De rol van de vakbonden
Voor de vakbonden is deze zaak een testcase. Zowel het ABVV als het ACV riep de ex-werknemers van het dienstenbedrijf ertoe op vakbondslid te worden om juridische bijstand te kunnen genieten. Dat is een uitzonderingsmaatregel: normaal kunnen alleen leden die al enkele maanden zijn aangesloten juridische steun krijgen. Bij het ACV sloten al 110 mensen zich aan.
‘Wij nemen het arbeidsrechtelijke gedeelte voor onze rekening’, zegt Tas. ‘We treden als centrale niet op voor verblijfsdocumenten, wel voor de achterstallige lonen. De arbeiders kregen immers hun laatste maandloon niet uitbetaald. We onderzoeken ook of de sociale zekerheid die ze afdroegen werkelijk betaald werd. Omdat loonfiches ontbreken en er gesjoemeld werd met de arbeidscontracten en het correcte aantal uren, lijkt dit een werk van lange adem te worden. Het juridisch kluwen is groot.’
De meeste werknemers ondertekenden wel een arbeidscontract, maar kregen geen loonfiches. Ze werden ook niet –al is dat wettelijk verplicht—per uur betaald, maar per ingeleverde dienstencheque. ‘Het dienstenchequessysteem, waarin momenteel 65.000 mensen meedraaien, is een succes. Maar de overheid moet een aantal maatregelen treffen om soortgelijke misbruiken in de toekomst onmogelijk te maken. Wij hopen ook in steeds meer dienstenchequebedrijven vakbondsafgevaardigden te kunnen aanstellen.’
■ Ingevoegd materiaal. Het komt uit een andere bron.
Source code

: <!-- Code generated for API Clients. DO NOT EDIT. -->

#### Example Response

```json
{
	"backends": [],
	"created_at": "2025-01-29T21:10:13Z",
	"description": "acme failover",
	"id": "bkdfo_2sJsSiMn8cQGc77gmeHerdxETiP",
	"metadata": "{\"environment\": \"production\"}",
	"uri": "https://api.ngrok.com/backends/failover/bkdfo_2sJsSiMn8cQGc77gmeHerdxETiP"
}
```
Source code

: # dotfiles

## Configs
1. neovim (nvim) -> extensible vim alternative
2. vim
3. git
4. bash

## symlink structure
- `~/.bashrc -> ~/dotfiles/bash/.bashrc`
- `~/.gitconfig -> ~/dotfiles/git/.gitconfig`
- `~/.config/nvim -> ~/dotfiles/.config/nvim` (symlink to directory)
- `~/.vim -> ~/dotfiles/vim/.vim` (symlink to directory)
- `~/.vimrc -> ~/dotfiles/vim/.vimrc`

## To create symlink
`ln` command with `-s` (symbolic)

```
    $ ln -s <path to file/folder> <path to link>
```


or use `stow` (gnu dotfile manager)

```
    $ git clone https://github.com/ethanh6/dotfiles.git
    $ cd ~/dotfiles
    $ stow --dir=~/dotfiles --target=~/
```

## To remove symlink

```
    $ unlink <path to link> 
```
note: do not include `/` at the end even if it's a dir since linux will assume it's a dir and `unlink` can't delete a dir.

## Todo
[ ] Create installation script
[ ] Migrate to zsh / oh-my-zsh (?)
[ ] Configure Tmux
Het aansluiten van mensen zonder papieren leidde binnen de vakbonden al tot discussie. ‘Het vraagt tijd om onze mensen uit te leggen dat ook deze werknemers recht hebben op loon naar werk en dus recht op verdediging’, zegt Ana Rodriguez.
Van wit naar zwart
‘We geloofden heel lang in Petrucci’s goedheid. We zijn hem zelfs blijven verdedigen toen hij al aangehouden was. We zijn naïef geweest’, vertelt een ex-werkneemster. Zij werkt intussen opnieuw in het zwarte circuit. Ook Kaio Lemes, die als administratieve kracht nochtans met zijn neus op de administratie zat, bleef lang loyaal aan zijn werkgever.
‘Ik begon wel argwaan te krijgen toen ik zag dat de uren op de contracten en de reëel gewerkte uren niet overeenkwamen. Toen Petrucci kwam vertellen dat Cleaning Service Network, de voorganger van Cleanse, niet meer bestond, daagde het me helemaal. Hij vertelde dat pas tien dagen nadat de boeken gesloten waren. En toen begon het, hij had geen aansluitingsnummer meer, kon de lonen niet betalen. Mensen belden me constant op met de vraag of ze nog werk zouden hebben, of de politie hen zou oppakken. Wat er met het geld is gebeurd, weten we niet. Wij hadden geen toegang tot zijn bankrekening.’
Kaio haalde het laatste bedrag van zijn bankrekening. Hoe hij nu rond zal komen, weet hij niet. Ook hij is bang om, na elf jaar verblijf in België, uitgewezen te worden. ‘Deze zaak heeft nochtans één ding duidelijk gemaakt: de Belgische economie heeft mensen zoals wij, die willen werken, nodig. Maar de staat zegt nu: jullie mogen niet werken volgens onze wetten. Kruip maar terug in de illegaliteit.’